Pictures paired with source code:

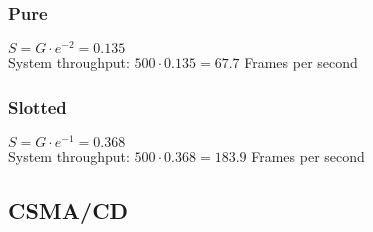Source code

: \documentclass{article}
\begin{document}
\subsubsection*{Pure}
\(S = G \cdot e^{-2} = 0.135 \) \\
System throughput: \(500 \cdot 0.135 = 67.7\) Frames per second

\subsubsection*{Slotted}
\(S = G \cdot e^{-1} = 0.368 \) \\
System throughput: \(500 \cdot 0.368 = 183.9\) Frames per second

\subsection*{CSMA/CD}
\end{document}
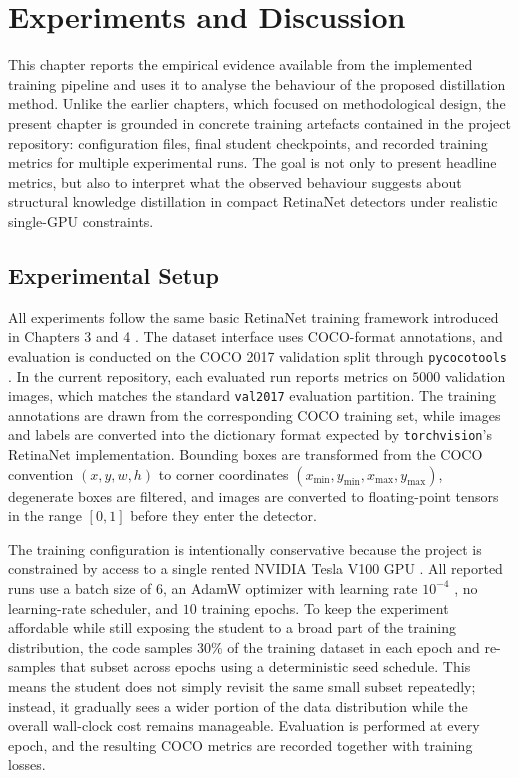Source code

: \chapter{Experiments and Discussion}

This chapter reports the empirical evidence available from the implemented training pipeline and uses it to analyse the behaviour of the proposed distillation method. Unlike the earlier chapters, which focused on methodological design, the present chapter is grounded in concrete training artefacts contained in the project repository: configuration files, final student checkpoints, and recorded training metrics for multiple experimental runs. The goal is not only to present headline metrics, but also to interpret what the observed behaviour suggests about structural knowledge distillation in compact RetinaNet detectors under realistic single-GPU constraints.

\section{Experimental Setup}

All experiments follow the same basic RetinaNet training framework introduced in Chapters 3 and 4 \cite{lin2017focal}. The dataset interface uses COCO-format annotations, and evaluation is conducted on the COCO 2017 validation split through \texttt{pycocotools} \cite{lin2014coco}. In the current repository, each evaluated run reports metrics on $5000$ validation images, which matches the standard \texttt{val2017} evaluation partition. The training annotations are drawn from the corresponding COCO training set, while images and labels are converted into the dictionary format expected by \texttt{torchvision}'s RetinaNet implementation. Bounding boxes are transformed from the COCO convention $(x,y,w,h)$ to corner coordinates $(x_{\min},y_{\min},x_{\max},y_{\max})$, degenerate boxes are filtered, and images are converted to floating-point tensors in the range $[0,1]$ before they enter the detector.

The training configuration is intentionally conservative because the project is constrained by access to a single rented NVIDIA Tesla V100 GPU \cite{nvidia2017v100}. All reported runs use a batch size of $6$, an AdamW optimizer with learning rate $10^{-4}$ \cite{loshchilov2019adamw}, no learning-rate scheduler, and $10$ training epochs. To keep the experiment affordable while still exposing the student to a broad part of the training distribution, the code samples $30\%$ of the training dataset in each epoch and re-samples that subset across epochs using a deterministic seed schedule. This means the student does not simply revisit the same small subset repeatedly; instead, it gradually sees a wider portion of the data distribution while the overall wall-clock cost remains manageable. Evaluation is performed at every epoch, and the resulting COCO metrics are recorded together with training losses.

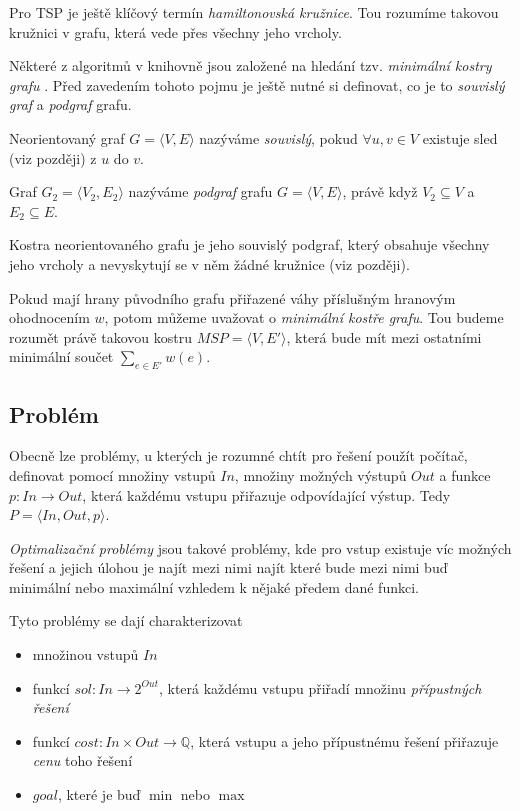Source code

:\documentclass[
  biblatex,
  figures=false,
  glossaries,
  index
]{kidiplom}
\begin{document}
Pro TSP je ještě klíčový termín \textit{hamiltonovská kružnice}. Tou rozumíme takovou kružnici v grafu, která vede přes všechny jeho vrcholy.
\newline

Některé z algoritmů v knihovně jsou založené na hledání tzv. \textit{minimální kostry grafu} . Před zavedením tohoto pojmu je ještě nutné si definovat, co je to \textit{souvislý graf} a \textit{podgraf} grafu.

\begin{definition}
Neorientovaný graf $G=\langle V, E \rangle$ nazýváme \textit{souvislý}, pokud $\forall u,v \in V$ existuje sled (viz později) z $u$ do $v$.
\end{definition}

\begin{definition}[Podgraf]
Graf $G_2=\langle V_2, E_2 \rangle$ nazýváme \textit{podgraf} grafu $G=\langle V, E \rangle$, právě když $V_2 \subseteq V$ a $E_2 \subseteq  E$.
\end{definition}

\begin{definition}
Kostra neorientovaného grafu je jeho souvislý podgraf, který obsahuje všechny jeho vrcholy a nevyskytují se v něm žádné kružnice (viz později).
\end{definition}

Pokud mají hrany původního grafu přiřazené váhy příslušným hranovým ohodnocením $w$, potom můžeme uvažovat o \textit{minimální kostře grafu}. Tou budeme rozumět právě takovou kostru $MSP = \langle V, E' \rangle$, která bude mít mezi ostatními minimální součet  $\sum_{e \in E'} w(e)$.

\subsection{Problém}
Obecně lze problémy, u kterých je rozumné chtít pro řešení použít počítač, definovat pomocí množiny vstupů $In$, množiny možných výstupů $Out$ a funkce $p : In \rightarrow Out$, která každému vstupu přiřazuje odpovídající výstup. Tedy $P = \langle In, Out, p \rangle$.

\textit{Optimalizační problémy} jsou takové problémy, kde pro vstup existuje víc možných řešení a jejich úlohou je najít mezi nimi najít které bude mezi nimi buď minimální nebo maximální vzhledem k nějaké předem dané funkci.

Tyto problémy se dají charakterizovat 
\begin{itemize}
\item množinou vstupů $In$
\item funkcí $sol : In \rightarrow 2^{Out}$, která každému vstupu přiřadí množinu \textit{přípustných řešení}
\item funkcí $cost : In \times Out \rightarrow \mathbb{Q}$, která vstupu a jeho přípustnému řešení přiřazuje \textit{cenu} toho řešení
\item $goal$, které je buď $\min$ nebo $\max$
\end{itemize}
\end{document}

- DIRECTIONS FOR THIS TASK: Every line from the one containing "Obecně lze problémy, u" through the last line of the entries should be output exactly; nothing else belongs in the reply.

- ANSWER FOR THIS EXERCISE:
Obecně lze problémy, u kterých je rozumné chtít pro řešení použít počítač, definovat pomocí množiny vstupů $In$, množiny možných výstupů $Out$ a funkce $p : In \rightarrow Out$, která každému vstupu přiřazuje odpovídající výstup. Tedy $P = \langle In, Out, p \rangle$.

\textit{Optimalizační problémy} jsou takové problémy, kde pro vstup existuje víc možných řešení a jejich úlohou je najít mezi nimi najít které bude mezi nimi buď minimální nebo maximální vzhledem k nějaké předem dané funkci.

Tyto problémy se dají charakterizovat 
\begin{itemize}
\item množinou vstupů $In$
\item funkcí $sol : In \rightarrow 2^{Out}$, která každému vstupu přiřadí množinu \textit{přípustných řešení}
\item funkcí $cost : In \times Out \rightarrow \mathbb{Q}$, která vstupu a jeho přípustnému řešení přiřazuje \textit{cenu} toho řešení
\item $goal$, které je buď $\min$ nebo $\max$
\end{itemize}
\end{document}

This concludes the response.